New music fans over the age of fifty may be surprised to hear Boulez’s half-hour long serialist saga Le marteau sans maître described as “little-heard.” The chamber work was played to death throughout the seventies as Boulez’s compositional aesthetic cemented itself in composition departments the world over. The stunning work almost disappeared from Australian concert programs over the following decades, though its temporary absence may have had some benefits. When audiences hear the work today, they are no longer hearing a work on a pedestal, but a historical document free of the partisan baggage that accompanied its first performances. Without extended-technique pyrotechnics or electroacoustic sorcery, Le marteau sans maître sounds rather dated. And yet, like an Ars Nova puzzle, one immediately appreciates the work’s fine-grained understatement. Conductor Elliott Gyger lost none of the piece’s precise rhythmic counterpoint. Even René Char’s surrealist poetry is treated less with Pierrot Lunaire melodrama than as the machinations of an impossibly complex piece of clockwork. Anderson’s accuracy and control proved equal to the challenge.
Some sounds just grab you. As the muted ensemble ticked along, I was drawn again and again to a slithering sound emanating from the back of the hall. It was a maraca. Matthias Schack-Arnott would hold it upside down and make circular movements with his arm, causing the grains inside to shoot around the bulb like cyclists around a velodrome. The resulting ear-massage was part autumn leaves, part rain, part chocolate mousse. When he stopped moving the maraca, the grains would take time to roll to a stop. One seemed to hear each grain rolling over the others until finding its perfect resting place in the percussive microcosm. It turns out that this was not just any maraca, but rather a maraca that the Australian percussionist Barry Quinn used when performing similar repertoire with The Fires of London in the 1970s. Perhaps this was the first ever historically-informed performance of this piece.
The audience returned to a drastically rearranged South Melbourne Town Hall for Morton Feldman’s spatialised performance For Franz Kline. The stark, feathered monochrome brush strokes of Kline’s paintings were evoked by the synchronised attacks and indeterminate endings of pitches in the ensemble. Feldman fans may contradict me here, but it was nice to have a Feldmanesque soundwallow after the highly-strung Marteau.

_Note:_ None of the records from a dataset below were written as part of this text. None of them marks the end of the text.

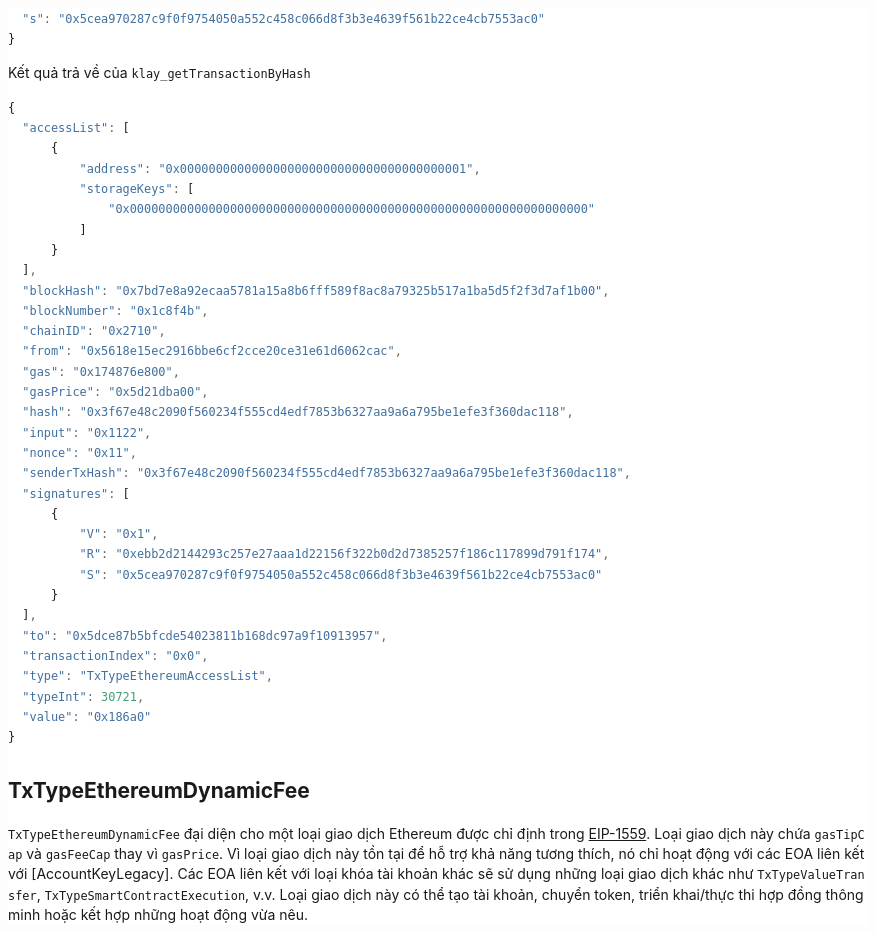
```javascript
  "s": "0x5cea970287c9f0f9754050a552c458c066d8f3b3e4639f561b22ce4cb7553ac0"
}
```

Kết quả trả về của `klay_getTransactionByHash`
```javascript
{
  "accessList": [
      {
          "address": "0x0000000000000000000000000000000000000001",
          "storageKeys": [
              "0x0000000000000000000000000000000000000000000000000000000000000000"
          ]
      }
  ],
  "blockHash": "0x7bd7e8a92ecaa5781a15a8b6fff589f8ac8a79325b517a1ba5d5f2f3d7af1b00",
  "blockNumber": "0x1c8f4b",
  "chainID": "0x2710",
  "from": "0x5618e15ec2916bbe6cf2cce20ce31e61d6062cac",
  "gas": "0x174876e800",
  "gasPrice": "0x5d21dba00",
  "hash": "0x3f67e48c2090f560234f555cd4edf7853b6327aa9a6a795be1efe3f360dac118",
  "input": "0x1122",
  "nonce": "0x11",
  "senderTxHash": "0x3f67e48c2090f560234f555cd4edf7853b6327aa9a6a795be1efe3f360dac118",
  "signatures": [
      {
          "V": "0x1",
          "R": "0xebb2d2144293c257e27aaa1d22156f322b0d2d7385257f186c117899d791f174",
          "S": "0x5cea970287c9f0f9754050a552c458c066d8f3b3e4639f561b22ce4cb7553ac0"
      }
  ],
  "to": "0x5dce87b5bfcde54023811b168dc97a9f10913957",
  "transactionIndex": "0x0",
  "type": "TxTypeEthereumAccessList",
  "typeInt": 30721,
  "value": "0x186a0"
}
```


## TxTypeEthereumDynamicFee <a id="txtypeethereumdynamicfee"></a>

`TxTypeEthereumDynamicFee` đại diện cho một loại giao dịch Ethereum được chỉ định trong [EIP-1559](https://eips.ethereum.org/EIPS/eip-1559). Loại giao dịch này chứa `gasTipCap` và `gasFeeCap` thay vì `gasPrice`. Vì loại giao dịch này tồn tại để hỗ trợ khả năng tương thích, nó chỉ hoạt động với các EOA liên kết với [AccountKeyLegacy]. Các EOA liên kết với loại khóa tài khoản khác sẽ sử dụng những loại giao dịch khác như `TxTypeValueTransfer`, `TxTypeSmartContractExecution`, v.v. Loại giao dịch này có thể tạo tài khoản, chuyển token, triển khai/thực thi hợp đồng thông minh hoặc kết hợp những hoạt động vừa nêu.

Justine Anderson concluded the concert with Luciano Berio’s solo vocal tour de force, Sequenza III. The work requires power, agility, and loads of character. Anderson provided all three in abundance, sweeping through the hall in Barking Spider Visual Theatre’s reconstruction of Mrs Matilda Butters’ fancy-dress constume of 1866, which was printed with the mastheads of dozens of Victorian newspapers. It is good to see the dress in movement after its first new music appearance with The Sound Collectors earlier in the year. It was even better to hear this vocal masterpiece performed with such flair by one of Australia’s finest new music sopranos.
Signs and Symbols
Curated by Justine Anderson
The South Melbourne Town Hall
29 May 2015
Pierre Boulez, Le marteau sans maître; Morton Feldman, For Franz Kline; Luciano Berio, Sequenza III.